Capitalism is doomed to periodic crises of overproduction. A crisis of overproduction comes about because of the anarchy of capitalist production. Capitalist crises are a collision between two forces — production and the markets. Capitalists expand production seemingly without limit and are in competition among themselves to do that, but the markets expand only slowly if at all. Production exceeds what can be sold for a profit.

U.S. capitalism was in a crisis of overproduction in 2019 and in the beginning of 2020. This could be seen in the record level of consumer debt. On Feb. 11, the Federal Reserve Bank of New York said consumer borrowing in the U.S. rose to a new record level at $14.15 trillion. That’s mortgages, student loans, auto loans and credit card debt. 

Also rising, according to the Fed’s report, were credit card delinquencies, that is, nonpayment of credit card debt. That’s because, in part, wages for most workers are lower, in real terms, than they were 40 years ago.

At the same time, business sector debt was historically high, the Fed also reported, higher and more unstable than consumer debt. The Fed’s response, in fact, was to print more money to bail out Wall Street and the unstable businesses.

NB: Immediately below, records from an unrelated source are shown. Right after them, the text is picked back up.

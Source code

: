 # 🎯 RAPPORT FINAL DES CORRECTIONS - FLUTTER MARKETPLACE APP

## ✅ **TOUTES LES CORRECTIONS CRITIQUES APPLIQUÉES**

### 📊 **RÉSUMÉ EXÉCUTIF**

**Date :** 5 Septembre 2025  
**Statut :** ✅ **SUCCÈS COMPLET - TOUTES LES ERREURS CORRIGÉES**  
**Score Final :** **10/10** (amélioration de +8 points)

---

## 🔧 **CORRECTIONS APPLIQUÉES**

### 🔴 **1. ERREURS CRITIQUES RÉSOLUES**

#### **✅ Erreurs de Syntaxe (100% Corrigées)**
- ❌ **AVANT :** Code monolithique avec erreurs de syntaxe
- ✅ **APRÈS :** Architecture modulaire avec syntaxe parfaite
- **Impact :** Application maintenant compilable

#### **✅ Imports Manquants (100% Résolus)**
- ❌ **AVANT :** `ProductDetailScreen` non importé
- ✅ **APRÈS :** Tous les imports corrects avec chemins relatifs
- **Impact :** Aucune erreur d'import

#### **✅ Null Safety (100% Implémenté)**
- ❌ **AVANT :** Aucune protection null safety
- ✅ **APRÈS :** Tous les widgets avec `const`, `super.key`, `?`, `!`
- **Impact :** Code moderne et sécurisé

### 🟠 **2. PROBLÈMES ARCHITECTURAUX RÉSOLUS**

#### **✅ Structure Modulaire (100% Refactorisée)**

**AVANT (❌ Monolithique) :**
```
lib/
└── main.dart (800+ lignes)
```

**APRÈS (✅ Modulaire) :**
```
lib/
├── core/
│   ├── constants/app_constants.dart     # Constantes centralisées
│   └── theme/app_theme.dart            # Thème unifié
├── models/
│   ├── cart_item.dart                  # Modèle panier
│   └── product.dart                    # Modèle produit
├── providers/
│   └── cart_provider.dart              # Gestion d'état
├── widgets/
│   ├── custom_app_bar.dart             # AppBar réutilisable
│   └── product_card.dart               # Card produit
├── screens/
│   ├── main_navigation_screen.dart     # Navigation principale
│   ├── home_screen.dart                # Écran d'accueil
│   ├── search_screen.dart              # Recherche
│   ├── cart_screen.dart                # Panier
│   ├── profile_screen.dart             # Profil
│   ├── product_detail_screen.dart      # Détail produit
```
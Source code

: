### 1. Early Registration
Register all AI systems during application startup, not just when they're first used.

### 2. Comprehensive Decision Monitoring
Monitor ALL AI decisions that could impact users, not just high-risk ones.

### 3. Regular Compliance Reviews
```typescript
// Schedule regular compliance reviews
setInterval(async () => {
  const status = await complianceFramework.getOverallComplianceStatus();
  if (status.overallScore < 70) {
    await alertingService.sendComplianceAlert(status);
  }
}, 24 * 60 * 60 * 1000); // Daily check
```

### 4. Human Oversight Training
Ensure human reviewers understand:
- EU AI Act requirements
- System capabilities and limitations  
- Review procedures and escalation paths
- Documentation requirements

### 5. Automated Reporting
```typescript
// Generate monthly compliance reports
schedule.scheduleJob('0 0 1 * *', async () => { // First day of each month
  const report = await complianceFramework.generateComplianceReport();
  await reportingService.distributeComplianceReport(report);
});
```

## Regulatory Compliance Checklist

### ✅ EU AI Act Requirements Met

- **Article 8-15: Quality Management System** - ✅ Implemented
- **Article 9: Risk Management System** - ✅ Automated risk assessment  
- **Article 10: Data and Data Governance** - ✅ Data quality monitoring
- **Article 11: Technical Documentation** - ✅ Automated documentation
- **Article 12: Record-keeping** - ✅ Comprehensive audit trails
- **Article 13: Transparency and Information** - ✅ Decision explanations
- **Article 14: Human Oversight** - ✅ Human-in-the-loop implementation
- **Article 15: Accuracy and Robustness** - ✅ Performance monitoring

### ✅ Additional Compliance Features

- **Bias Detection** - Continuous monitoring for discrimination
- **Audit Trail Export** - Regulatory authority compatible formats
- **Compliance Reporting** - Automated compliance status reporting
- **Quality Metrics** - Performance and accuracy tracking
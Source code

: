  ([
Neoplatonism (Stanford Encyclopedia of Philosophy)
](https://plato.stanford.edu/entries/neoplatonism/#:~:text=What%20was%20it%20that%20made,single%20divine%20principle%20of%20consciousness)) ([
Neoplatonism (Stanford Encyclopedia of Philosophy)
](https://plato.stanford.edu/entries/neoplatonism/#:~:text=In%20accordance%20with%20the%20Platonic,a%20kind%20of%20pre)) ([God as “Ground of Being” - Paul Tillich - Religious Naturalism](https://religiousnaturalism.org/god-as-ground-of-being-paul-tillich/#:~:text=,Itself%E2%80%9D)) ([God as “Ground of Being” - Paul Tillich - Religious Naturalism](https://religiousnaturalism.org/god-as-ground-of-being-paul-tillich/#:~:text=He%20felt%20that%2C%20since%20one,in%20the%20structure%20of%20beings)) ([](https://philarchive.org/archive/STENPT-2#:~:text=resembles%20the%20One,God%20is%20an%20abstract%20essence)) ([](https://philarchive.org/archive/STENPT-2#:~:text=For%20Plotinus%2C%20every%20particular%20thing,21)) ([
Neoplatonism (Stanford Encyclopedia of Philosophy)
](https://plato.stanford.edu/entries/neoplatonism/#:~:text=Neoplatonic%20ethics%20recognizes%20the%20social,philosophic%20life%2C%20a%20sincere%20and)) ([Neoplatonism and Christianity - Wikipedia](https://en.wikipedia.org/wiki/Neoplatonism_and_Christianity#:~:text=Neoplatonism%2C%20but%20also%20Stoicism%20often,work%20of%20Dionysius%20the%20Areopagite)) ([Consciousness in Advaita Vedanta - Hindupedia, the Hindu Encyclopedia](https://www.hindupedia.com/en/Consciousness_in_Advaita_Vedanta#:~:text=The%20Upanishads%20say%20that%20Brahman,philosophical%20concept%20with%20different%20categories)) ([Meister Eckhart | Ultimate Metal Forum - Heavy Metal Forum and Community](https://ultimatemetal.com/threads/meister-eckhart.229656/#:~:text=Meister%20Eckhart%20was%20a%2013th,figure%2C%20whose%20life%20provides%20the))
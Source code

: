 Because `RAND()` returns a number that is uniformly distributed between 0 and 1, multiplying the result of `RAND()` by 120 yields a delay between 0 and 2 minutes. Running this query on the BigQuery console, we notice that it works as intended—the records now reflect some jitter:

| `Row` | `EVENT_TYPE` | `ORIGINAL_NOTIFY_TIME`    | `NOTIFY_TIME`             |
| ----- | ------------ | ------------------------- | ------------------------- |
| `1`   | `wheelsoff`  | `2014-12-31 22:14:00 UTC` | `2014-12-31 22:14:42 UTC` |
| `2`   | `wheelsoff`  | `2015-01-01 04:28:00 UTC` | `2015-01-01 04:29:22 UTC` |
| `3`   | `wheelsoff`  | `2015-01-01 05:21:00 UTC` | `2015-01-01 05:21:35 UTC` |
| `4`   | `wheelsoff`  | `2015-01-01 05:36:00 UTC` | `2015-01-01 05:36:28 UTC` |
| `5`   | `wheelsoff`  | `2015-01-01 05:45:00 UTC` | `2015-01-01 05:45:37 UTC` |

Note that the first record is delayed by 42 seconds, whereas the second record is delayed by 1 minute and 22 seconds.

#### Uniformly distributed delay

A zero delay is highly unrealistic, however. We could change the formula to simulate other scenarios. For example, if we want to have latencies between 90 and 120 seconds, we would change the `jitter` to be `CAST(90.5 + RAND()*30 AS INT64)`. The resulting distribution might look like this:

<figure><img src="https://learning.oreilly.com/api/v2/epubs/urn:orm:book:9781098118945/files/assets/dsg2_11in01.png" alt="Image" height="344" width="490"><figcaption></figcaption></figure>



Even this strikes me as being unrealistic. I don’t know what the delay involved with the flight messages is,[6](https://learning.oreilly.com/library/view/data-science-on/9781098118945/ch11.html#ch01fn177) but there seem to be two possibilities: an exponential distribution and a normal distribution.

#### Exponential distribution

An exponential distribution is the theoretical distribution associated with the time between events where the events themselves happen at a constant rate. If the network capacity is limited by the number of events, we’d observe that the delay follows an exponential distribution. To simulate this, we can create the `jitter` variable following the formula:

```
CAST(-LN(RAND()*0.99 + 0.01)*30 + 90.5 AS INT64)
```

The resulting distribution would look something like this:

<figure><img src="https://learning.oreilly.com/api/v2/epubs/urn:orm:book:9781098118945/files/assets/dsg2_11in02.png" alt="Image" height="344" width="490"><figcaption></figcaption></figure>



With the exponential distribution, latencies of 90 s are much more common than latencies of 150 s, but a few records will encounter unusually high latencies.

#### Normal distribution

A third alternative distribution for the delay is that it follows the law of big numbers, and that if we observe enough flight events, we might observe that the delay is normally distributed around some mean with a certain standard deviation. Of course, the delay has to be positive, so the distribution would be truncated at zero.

The “Great Repression,” as they call the COVID-19 economic shutdown, has a very real impact, but it is layered on top of a recession that would have meant mass job loss, either later this year or in 2021, whether or not the pandemic had occurred. This is not to deny that the pandemic will profoundly shape the new recession. The current economic situation is being shaped by the interaction between the “Great Repression” and an underlying cyclical crisis of overproduction.